I think it has been true for many years that: a) a vast majority of residential gigabit/symmetric customers, or gigabit asymmetric (docsis3 500-1000 down, 16-50 up) no longer have a device in their home with a 1000BaseT port on it, or don't know if they do. in some cases literally the only cat5e cable they have may be a 3' piece from their cable modem to 'router', and everything else is wifi. b) don't understand the difference between the service speed delivered via the wireline connection and demarc/handoff device, whatever that may be, and their perception of service over the wifi. c) are unwilling to go through troubleshooting steps requiring them to directly connect a device to the modem/demarc by 1000BaseT and run speed tests, possibly necessitating a service call (this can be partially avoided by the install technician doing a *wired* speed test in front of the customer at the time of install, from their laptop, and taking a couple of minutes to explain the difference) d) may be using badly configured wifi things that stomp on each other, sometimes provided by the ISP (I have seen set-top boxes from major MSOs that broadcast a 2x2 MIMO 802.11ac 80 MHz wide channel, now imagine ten of these all in wood framed houses/condos/townhouses all very close to each other, in addition to the wifi from the demarc modem/router device). There are lots of other things in the common consumer environment that render some environments a CSMA mishmash, like smart TVs, printers and things that all create their own AP for some reason. e) may be using their own randomly purchased-from-best-buy wifi "range extender" devices to create weird forms of mesh networks in their home, further halving their bandwidth with each half duplex hop. On Mon, May 31, 2021 at 4:54 PM Tim Burke <tim@mid.net> wrote:
This is a good point as well… you can have the largest pipe in the world, but in many cases, in-home service issues are caused by crappy CPE.
Example… my neighborhood has 1000/50 GPON (rather silly to offer such poor upload speed, but that’s irrelevant in this case) provided by a local outfit, Entouch (now Grande/RCN) as part of HOA dues… Many people in the neighborhood do not use it and blame the ISP for offering “mediocre service”, simply because there is no fancy CPE included as part of the service offering. Yet as soon as you swap that $25 Netgear router pre-installed by the home builder’s structured wiring contractor for something that’s worth a damn, the pipe is actually usable…

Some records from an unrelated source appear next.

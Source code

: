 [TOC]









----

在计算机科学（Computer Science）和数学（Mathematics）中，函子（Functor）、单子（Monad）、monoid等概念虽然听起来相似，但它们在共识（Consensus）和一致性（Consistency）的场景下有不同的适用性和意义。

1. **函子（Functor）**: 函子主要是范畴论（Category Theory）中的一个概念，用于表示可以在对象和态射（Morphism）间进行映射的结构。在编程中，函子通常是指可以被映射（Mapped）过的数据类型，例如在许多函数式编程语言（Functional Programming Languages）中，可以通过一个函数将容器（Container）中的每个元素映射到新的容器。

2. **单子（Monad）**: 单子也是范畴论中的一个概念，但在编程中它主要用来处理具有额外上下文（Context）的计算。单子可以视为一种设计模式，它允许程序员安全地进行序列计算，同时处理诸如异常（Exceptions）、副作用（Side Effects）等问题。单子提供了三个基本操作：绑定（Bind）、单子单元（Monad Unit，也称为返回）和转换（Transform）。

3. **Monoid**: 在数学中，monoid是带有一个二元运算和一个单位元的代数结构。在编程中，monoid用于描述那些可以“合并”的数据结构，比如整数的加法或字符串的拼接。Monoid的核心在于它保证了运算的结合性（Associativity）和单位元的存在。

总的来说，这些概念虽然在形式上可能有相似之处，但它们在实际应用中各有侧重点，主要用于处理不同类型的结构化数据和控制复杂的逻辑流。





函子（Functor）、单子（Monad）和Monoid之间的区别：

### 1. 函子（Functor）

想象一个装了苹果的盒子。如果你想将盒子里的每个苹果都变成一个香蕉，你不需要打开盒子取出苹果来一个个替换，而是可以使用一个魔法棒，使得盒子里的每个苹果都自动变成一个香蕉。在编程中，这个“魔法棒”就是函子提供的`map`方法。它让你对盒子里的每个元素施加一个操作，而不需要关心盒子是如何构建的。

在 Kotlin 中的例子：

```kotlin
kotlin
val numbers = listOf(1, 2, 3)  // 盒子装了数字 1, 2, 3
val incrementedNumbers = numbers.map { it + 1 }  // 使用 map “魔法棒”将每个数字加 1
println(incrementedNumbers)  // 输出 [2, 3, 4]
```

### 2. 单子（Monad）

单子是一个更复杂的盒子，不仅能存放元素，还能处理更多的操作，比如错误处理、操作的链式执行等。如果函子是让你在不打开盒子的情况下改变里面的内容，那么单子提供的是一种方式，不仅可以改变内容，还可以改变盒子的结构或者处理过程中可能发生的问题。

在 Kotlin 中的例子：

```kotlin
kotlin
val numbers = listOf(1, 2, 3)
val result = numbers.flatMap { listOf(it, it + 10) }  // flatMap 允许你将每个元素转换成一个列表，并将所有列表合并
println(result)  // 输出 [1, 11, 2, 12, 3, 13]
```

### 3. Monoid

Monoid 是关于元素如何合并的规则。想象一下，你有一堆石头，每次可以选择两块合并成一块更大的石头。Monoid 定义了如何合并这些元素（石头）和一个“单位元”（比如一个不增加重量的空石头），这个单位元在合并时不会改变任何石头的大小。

With that said, if there needs to be regulation on minimum broadband speeds, should there be regulation to require home ISPs to provide high-end 802.11ax-capable network gear, so the average clueless home user with a 1gbps FTTP connection can actually use the service they’re paying for?
V/r
Tim
*From:* NANOG <nanog-bounces+tim=mid.net@nanog.org> * On Behalf Of *Josh Luthman *Sent:* Monday, May 31, 2021 12:55 PM *To:* NANOG list <nanog@nanog.org> *Subject:* Re: New minimum speed for US broadband connections
Was that the fault of the broadband provider or was that the fault of the indoor WiFi? Is it possible the router has so much interference from all of the neighbors and everyones using 2.4 GHz? What if that example had a cable connection with 960/40 mbps and they're limited to 5 mbps up because of the in house WiFi solution?
Would upping the broadband plan to 1000/1000 fix that problem?
Josh Luthman 24/7 Help Desk: 937-552-2340 Direct: 937-552-2343 1100 Wayne St Suite 1337 Troy, OH 45373
On Fri, May 28, 2021 at 2:56 PM Chris Adams <cma@cmadams.net> wrote:
Once upon a time, Mike Hammett <nanog@ics-il.net> said:
"Bad connection" measures way more than throughput.
What about WFH or telehealth doesn't work on 25/3?
More than one person in a residence, home security systems (camera, doorbell, etc.) uploading continuously, and more.
I know multiple people that had issues with slow Internet during the last year as two adults were working from home and 1-3 children were also schooling from home. Parents had to arrange work calls around their kids classroom time and around each other's work calls, because of limited bandwidth.
The time of the Internet being a service largely for consumption of data is past. While school-from-home may be a passing thing as the pandemic wanes, it looks like work-from-home (at least part time) is not going to go away for a whole lot of people/companies.